Salacha's older brother.

==Media==
===Light novel===
Assassins Pride is written by Kei Amagi and illustrated by Nino Ninomoto. Fujimi Shobo have published thirteen tankōbon volumes since January 20, 2016 under their Fujimi Fantasia Bunko imprint. Two short stories have been published, with the first being released on February 20, 2018, and the second on December 20, 2019.

| No. | Release date | ISBN |
|---|---|---|
| 1 | January 20, 2016 | 978-4-04-070817-1 |
| 2 | April 20, 2016 | 978-4-04-070818-8 |
| 3 | July 20, 2016 | 978-4-04-070972-7 |
| 4 | November 19, 2016 | 978-4-04-070973-4 |
| 5 | February 18, 2017 | 978-4-04-072227-6 |
| 6 | June 20, 2017 | 978-4-04-072230-6 |
| 7 | October 20, 2017 | 978-4-04-072484-3 |
| SG | February 20, 2018 | 978-4-04-072651-9 |
| 8 | August 18, 2018 | 978-4-04-072485-0 |
| 9 | January 19, 2019 | 978-4-04-073003-5 |
| 10 | June 20, 2019 | 978-4-04-073223-7 |
| 11 | October 19, 2019 | 978-4-04-073224-4 |
| SG 2 | December 20, 2019 | 978-4-04-073225-1 |
| 12 | June 19, 2020 | 978-4-04-073747-8 |
| 13 | March 19, 2021 | 978-4-04-073748-5 |

===Manga===
A manga adaptation drawn by Yoshie Katō was serialized in Shueisha's seinen manga magazine Ultra Jump from May 2017 to August 2022. It has been collected in ten tankōbon volumes.

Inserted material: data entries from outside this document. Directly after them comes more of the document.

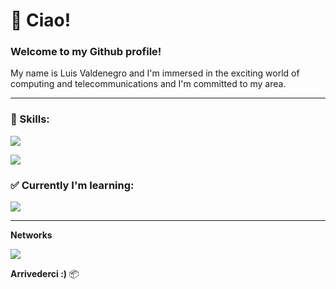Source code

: # :bookmark_tabs: Ciao!

### Welcome to my Github profile!

My name is Luis Valdenegro and I'm immersed in the exciting world of computing and telecommunications and I'm committed to my area.

---

### :wrench: Skills:

<p>
  <a href="https://skillicons.dev">
    <img src="https://skillicons.dev/icons?i=cpp,java"/>
    <p>
    <img src="https://skillicons.dev/icons?i=vscode,photoshop,xd"/>
  </a>
</p>

### ✅ Currently I'm learning:

<p>
  <a href="https://skillicons.dev">
    <img src="https://skillicons.dev/icons?i=python,javascript,html,css"/>
  </a>
</p>

---
**Networks**

<a href="https://www.instagram.com/lwchito/">
    <img src="https://skillicons.dev/icons?i=instagram"/>
  </a>
  <p>
    
**Arrivederci :)** :package:



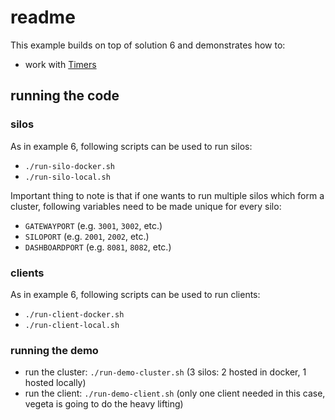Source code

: # readme

This example builds on top of solution 6 and demonstrates how to:

* work with [Timers](https://dotnet.github.io/orleans/docs/grains/timers_and_reminders.html)

## running the code

### silos

As in example 6, following scripts can be used to run silos:

* `./run-silo-docker.sh`
* `./run-silo-local.sh`

Important thing to note is that if one wants to run multiple silos which form a cluster, following variables need to be made unique for every silo:

* `GATEWAYPORT` (e.g. `3001`, `3002`, etc.)
* `SILOPORT` (e.g. `2001`, `2002`, etc.)
* `DASHBOARDPORT` (e.g. `8081`, `8082`, etc.)

### clients

As in example 6, following scripts can be used to run clients:

* `./run-client-docker.sh`
* `./run-client-local.sh`

### running the demo

* run the cluster: `./run-demo-cluster.sh` (3 silos: 2 hosted in docker, 1 hosted locally)
* run the client: `./run-demo-client.sh` (only one client needed in this case, vegeta is going to do the heavy lifting)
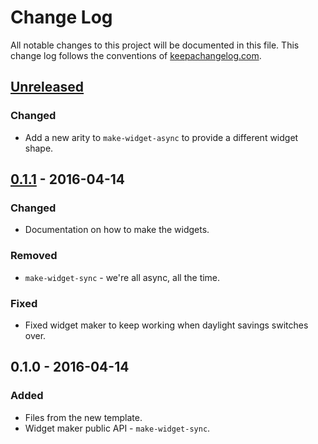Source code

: # Change Log
All notable changes to this project will be documented in this file. This change log follows the conventions of [keepachangelog.com](http://keepachangelog.com/).

## [Unreleased][unreleased]
### Changed
- Add a new arity to `make-widget-async` to provide a different widget shape.

## [0.1.1] - 2016-04-14
### Changed
- Documentation on how to make the widgets.

### Removed
- `make-widget-sync` - we're all async, all the time.

### Fixed
- Fixed widget maker to keep working when daylight savings switches over.

## 0.1.0 - 2016-04-14
### Added
- Files from the new template.
- Widget maker public API - `make-widget-sync`.

[unreleased]: https://github.com/your-name/reg/compare/0.1.1...HEAD
[0.1.1]: https://github.com/your-name/reg/compare/0.1.0...0.1.1
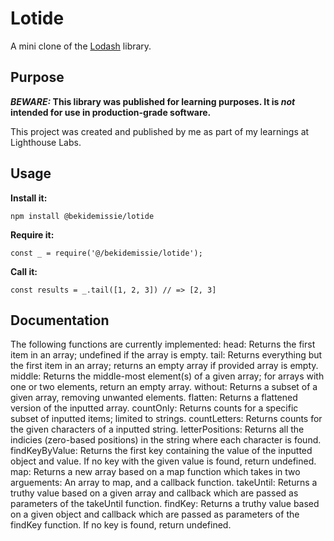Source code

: # Lotide

A mini clone of the [Lodash](https://lodash.com) library.

## Purpose

**_BEWARE:_ This library was published for learning purposes. It is _not_ intended for use in production-grade software.**

This project was created and published by me as part of my learnings at Lighthouse Labs. 

## Usage

**Install it:**

`npm install @bekidemissie/lotide`

**Require it:**

`const _ = require('@/bekidemissie/lotide');`

**Call it:**

`const results = _.tail([1, 2, 3]) // => [2, 3]`

## Documentation

The following functions are currently implemented:
head: Returns the first item in an array; undefined if the array is empty.
tail: Returns everything but the first item in an array; returns an empty array if provided array is empty.
middle: Returns the middle-most element(s) of a given array; for arrays with one or two elements, return an empty array.
without: Returns a subset of a given array, removing unwanted elements.
flatten: Returns a flattened version of the inputted array.
countOnly: Returns counts for a specific subset of inputted items; limited to strings.
countLetters: Returns counts for the given characters of a inputted string.
letterPositions: Returns all the indicies (zero-based positions) in the string where each character is found.
findKeyByValue: Returns the first key containing the value of the inputted object and value. If no key with the given value is found, return undefined.
map: Returns a new array based on a map function which takes in two arguements: An array to map, and a callback function.
takeUntil: Returns a truthy value based on a given array and callback which are passed as parameters of the takeUntil function.
findKey: Returns a truthy value based on a given object and callback which are passed as parameters of the findKey function. If no key is found, return undefined.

| No. | Release date | ISBN |
|---|---|---|
| 1 | October 19, 2017 | 978-4-08-890776-5 |
| 2 | April 19, 2018 | 978-4-08-891003-1 |
| 3 | November 19, 2018 | 978-4-08-891130-4 |
| 4 | June 19, 2019 | 978-4-08-891260-8 |
| 5 | November 19, 2019 | 978-4-08-891435-0 |
| 6 | May 19, 2020 | 978-4-08-891591-3 |
| 7 | January 19, 2021 | 978-4-08-891761-0 |
| 8 | July 16, 2021 | 978-4-08-892037-5 |
| 9 | February 18, 2022 | 978-4-08-892226-3 |
| 10 | October 19, 2022 | 978-4-08-892477-9 |

===Anime===

An anime adaptation was announced during the Fantasia Bunko Dai Kanshasai 2018 event on October 21, 2018, later revealed to be a television series animated by EMT Squared. It is directed by Kazuya Aiura, with Deko Akao handled the series composition, and Maho Yoshikawa designed the characters. It aired from October 10 to December 26, 2019, on AT-X, Tokyo MX, SUN, and BS NTV. Run Girls, Run! performed the series' opening theme song "Share the light", while Tomori Kusunoki performed the series' ending theme song "Time of Foreigners" (異人たちの時間, Ijin-tachi no Jikan). Sentai Filmworks has licensed the series and streamed it on Hidive and Crunchyroll. The series ran for 12 episodes. On November 5, 2019, Hidive announced that the series will receive an English dub.